**What needs to be done**. Could you transcribe all of the data word for word?

**Record set**.
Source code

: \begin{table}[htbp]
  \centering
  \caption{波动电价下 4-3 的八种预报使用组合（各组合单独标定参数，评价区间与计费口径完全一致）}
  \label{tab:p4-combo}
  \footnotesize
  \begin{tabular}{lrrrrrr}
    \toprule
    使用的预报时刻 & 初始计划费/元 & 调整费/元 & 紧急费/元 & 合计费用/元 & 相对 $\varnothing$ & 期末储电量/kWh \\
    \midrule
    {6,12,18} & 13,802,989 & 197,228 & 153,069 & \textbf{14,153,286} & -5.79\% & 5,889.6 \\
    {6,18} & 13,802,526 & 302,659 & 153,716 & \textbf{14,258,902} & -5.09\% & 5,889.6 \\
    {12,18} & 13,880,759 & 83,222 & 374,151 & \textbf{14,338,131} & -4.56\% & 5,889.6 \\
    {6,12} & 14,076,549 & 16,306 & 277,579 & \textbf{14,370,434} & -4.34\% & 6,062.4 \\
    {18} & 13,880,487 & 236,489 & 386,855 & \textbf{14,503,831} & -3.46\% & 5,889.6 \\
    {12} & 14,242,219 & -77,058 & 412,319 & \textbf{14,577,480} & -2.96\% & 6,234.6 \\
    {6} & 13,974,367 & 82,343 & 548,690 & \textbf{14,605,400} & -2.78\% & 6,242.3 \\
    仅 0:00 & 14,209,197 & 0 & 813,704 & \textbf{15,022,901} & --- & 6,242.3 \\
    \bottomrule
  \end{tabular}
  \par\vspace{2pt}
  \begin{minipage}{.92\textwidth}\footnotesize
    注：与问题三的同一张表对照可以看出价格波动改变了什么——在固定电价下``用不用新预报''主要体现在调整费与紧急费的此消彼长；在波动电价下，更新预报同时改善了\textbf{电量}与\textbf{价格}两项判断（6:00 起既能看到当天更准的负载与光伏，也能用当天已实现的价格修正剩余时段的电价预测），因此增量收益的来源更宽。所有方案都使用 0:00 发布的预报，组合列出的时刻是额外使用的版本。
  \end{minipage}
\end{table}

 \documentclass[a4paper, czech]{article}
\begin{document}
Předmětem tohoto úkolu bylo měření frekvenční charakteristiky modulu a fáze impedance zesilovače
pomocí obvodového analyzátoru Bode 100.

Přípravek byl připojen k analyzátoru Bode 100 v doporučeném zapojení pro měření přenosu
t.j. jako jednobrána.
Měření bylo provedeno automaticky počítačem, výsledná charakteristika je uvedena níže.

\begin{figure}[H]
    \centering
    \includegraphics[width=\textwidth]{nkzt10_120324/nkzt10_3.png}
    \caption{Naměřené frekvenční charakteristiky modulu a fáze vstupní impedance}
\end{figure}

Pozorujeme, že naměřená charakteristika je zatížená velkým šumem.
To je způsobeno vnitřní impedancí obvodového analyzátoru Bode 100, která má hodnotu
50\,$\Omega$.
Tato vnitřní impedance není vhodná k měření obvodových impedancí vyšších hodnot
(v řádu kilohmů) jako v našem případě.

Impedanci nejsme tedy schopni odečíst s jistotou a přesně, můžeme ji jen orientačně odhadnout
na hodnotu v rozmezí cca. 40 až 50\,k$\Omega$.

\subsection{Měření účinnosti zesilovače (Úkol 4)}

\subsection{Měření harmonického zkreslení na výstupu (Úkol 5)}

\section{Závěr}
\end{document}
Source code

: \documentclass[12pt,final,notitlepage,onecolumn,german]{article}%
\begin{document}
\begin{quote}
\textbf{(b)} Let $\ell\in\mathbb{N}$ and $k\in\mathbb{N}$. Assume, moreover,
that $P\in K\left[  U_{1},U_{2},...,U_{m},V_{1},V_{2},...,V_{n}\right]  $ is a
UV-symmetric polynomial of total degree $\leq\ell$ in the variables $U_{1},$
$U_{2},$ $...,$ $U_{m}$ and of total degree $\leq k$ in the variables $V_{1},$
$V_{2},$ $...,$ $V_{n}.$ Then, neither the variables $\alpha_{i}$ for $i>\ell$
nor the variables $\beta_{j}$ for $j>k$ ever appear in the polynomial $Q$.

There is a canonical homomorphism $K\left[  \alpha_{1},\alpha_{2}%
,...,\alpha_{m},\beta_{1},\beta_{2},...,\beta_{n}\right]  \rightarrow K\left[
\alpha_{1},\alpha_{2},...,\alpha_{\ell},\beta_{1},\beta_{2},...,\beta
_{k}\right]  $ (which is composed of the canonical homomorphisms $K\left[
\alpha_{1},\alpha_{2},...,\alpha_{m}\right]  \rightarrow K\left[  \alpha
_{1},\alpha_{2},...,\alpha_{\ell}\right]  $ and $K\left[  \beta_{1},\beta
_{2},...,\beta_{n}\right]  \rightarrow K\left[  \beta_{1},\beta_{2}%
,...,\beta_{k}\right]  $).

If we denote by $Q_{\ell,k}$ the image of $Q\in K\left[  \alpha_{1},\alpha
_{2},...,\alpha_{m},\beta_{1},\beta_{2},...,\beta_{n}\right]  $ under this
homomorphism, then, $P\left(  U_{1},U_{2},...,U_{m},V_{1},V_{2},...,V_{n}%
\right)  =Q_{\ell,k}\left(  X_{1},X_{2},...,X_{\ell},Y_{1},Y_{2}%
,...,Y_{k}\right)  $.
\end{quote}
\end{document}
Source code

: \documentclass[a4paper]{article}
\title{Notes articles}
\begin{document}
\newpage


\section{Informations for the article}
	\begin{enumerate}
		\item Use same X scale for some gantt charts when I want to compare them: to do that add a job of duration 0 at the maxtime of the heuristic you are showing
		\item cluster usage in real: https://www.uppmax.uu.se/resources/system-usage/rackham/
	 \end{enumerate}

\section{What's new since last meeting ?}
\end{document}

**Output for this task**.
Source code

: \begin{table}[htbp]
  \centering
  \caption{波动电价下 4-3 的八种预报使用组合（各组合单独标定参数，评价区间与计费口径完全一致）}
  \label{tab:p4-combo}
  \footnotesize
  \begin{tabular}{lrrrrrr}
    \toprule
    使用的预报时刻 & 初始计划费/元 & 调整费/元 & 紧急费/元 & 合计费用/元 & 相对 $\varnothing$ & 期末储电量/kWh \\
    \midrule
    {6,12,18} & 13,802,989 & 197,228 & 153,069 & \textbf{14,153,286} & -5.79\% & 5,889.6 \\
    {6,18} & 13,802,526 & 302,659 & 153,716 & \textbf{14,258,902} & -5.09\% & 5,889.6 \\
    {12,18} & 13,880,759 & 83,222 & 374,151 & \textbf{14,338,131} & -4.56\% & 5,889.6 \\
    {6,12} & 14,076,549 & 16,306 & 277,579 & \textbf{14,370,434} & -4.34\% & 6,062.4 \\
    {18} & 13,880,487 & 236,489 & 386,855 & \textbf{14,503,831} & -3.46\% & 5,889.6 \\
    {12} & 14,242,219 & -77,058 & 412,319 & \textbf{14,577,480} & -2.96\% & 6,234.6 \\
    {6} & 13,974,367 & 82,343 & 548,690 & \textbf{14,605,400} & -2.78\% & 6,242.3 \\
    仅 0:00 & 14,209,197 & 0 & 813,704 & \textbf{15,022,901} & --- & 6,242.3 \\
    \bottomrule
  \end{tabular}
  \par\vspace{2pt}
  \begin{minipage}{.92\textwidth}\footnotesize
    注：与问题三的同一张表对照可以看出价格波动改变了什么——在固定电价下``用不用新预报''主要体现在调整费与紧急费的此消彼长；在波动电价下，更新预报同时改善了\textbf{电量}与\textbf{价格}两项判断（6:00 起既能看到当天更准的负载与光伏，也能用当天已实现的价格修正剩余时段的电价预测），因此增量收益的来源更宽。所有方案都使用 0:00 发布的预报，组合列出的时刻是额外使用的版本。
  \end{minipage}
\end{table}

 \documentclass[a4paper, czech]{article}
\begin{document}
Předmětem tohoto úkolu bylo měření frekvenční charakteristiky modulu a fáze impedance zesilovače
pomocí obvodového analyzátoru Bode 100.

Přípravek byl připojen k analyzátoru Bode 100 v doporučeném zapojení pro měření přenosu
t.j. jako jednobrána.
Měření bylo provedeno automaticky počítačem, výsledná charakteristika je uvedena níže.

\begin{figure}[H]
    \centering
    \includegraphics[width=\textwidth]{nkzt10_120324/nkzt10_3.png}
    \caption{Naměřené frekvenční charakteristiky modulu a fáze vstupní impedance}
\end{figure}

Pozorujeme, že naměřená charakteristika je zatížená velkým šumem.
To je způsobeno vnitřní impedancí obvodového analyzátoru Bode 100, která má hodnotu
50\,$\Omega$.
Tato vnitřní impedance není vhodná k měření obvodových impedancí vyšších hodnot
(v řádu kilohmů) jako v našem případě.

Impedanci nejsme tedy schopni odečíst s jistotou a přesně, můžeme ji jen orientačně odhadnout
na hodnotu v rozmezí cca. 40 až 50\,k$\Omega$.

\subsection{Měření účinnosti zesilovače (Úkol 4)}

\subsection{Měření harmonického zkreslení na výstupu (Úkol 5)}

\section{Závěr}
\end{document}
Source code

: \documentclass[12pt,final,notitlepage,onecolumn,german]{article}%
\begin{document}
\begin{quote}
\textbf{(b)} Let $\ell\in\mathbb{N}$ and $k\in\mathbb{N}$. Assume, moreover,
that $P\in K\left[  U_{1},U_{2},...,U_{m},V_{1},V_{2},...,V_{n}\right]  $ is a
UV-symmetric polynomial of total degree $\leq\ell$ in the variables $U_{1},$
$U_{2},$ $...,$ $U_{m}$ and of total degree $\leq k$ in the variables $V_{1},$
$V_{2},$ $...,$ $V_{n}.$ Then, neither the variables $\alpha_{i}$ for $i>\ell$
nor the variables $\beta_{j}$ for $j>k$ ever appear in the polynomial $Q$.

There is a canonical homomorphism $K\left[  \alpha_{1},\alpha_{2}%
,...,\alpha_{m},\beta_{1},\beta_{2},...,\beta_{n}\right]  \rightarrow K\left[
\alpha_{1},\alpha_{2},...,\alpha_{\ell},\beta_{1},\beta_{2},...,\beta
_{k}\right]  $ (which is composed of the canonical homomorphisms $K\left[
\alpha_{1},\alpha_{2},...,\alpha_{m}\right]  \rightarrow K\left[  \alpha
_{1},\alpha_{2},...,\alpha_{\ell}\right]  $ and $K\left[  \beta_{1},\beta
_{2},...,\beta_{n}\right]  \rightarrow K\left[  \beta_{1},\beta_{2}%
,...,\beta_{k}\right]  $).

If we denote by $Q_{\ell,k}$ the image of $Q\in K\left[  \alpha_{1},\alpha
_{2},...,\alpha_{m},\beta_{1},\beta_{2},...,\beta_{n}\right]  $ under this
homomorphism, then, $P\left(  U_{1},U_{2},...,U_{m},V_{1},V_{2},...,V_{n}%
\right)  =Q_{\ell,k}\left(  X_{1},X_{2},...,X_{\ell},Y_{1},Y_{2}%
,...,Y_{k}\right)  $.
\end{quote}
\end{document}
Source code

: \documentclass[a4paper]{article}
\title{Notes articles}
\begin{document}
\newpage


\section{Informations for the article}
	\begin{enumerate}
		\item Use same X scale for some gantt charts when I want to compare them: to do that add a job of duration 0 at the maxtime of the heuristic you are showing
		\item cluster usage in real: https://www.uppmax.uu.se/resources/system-usage/rackham/
	 \end{enumerate}

\section{What's new since last meeting ?}
\end{document}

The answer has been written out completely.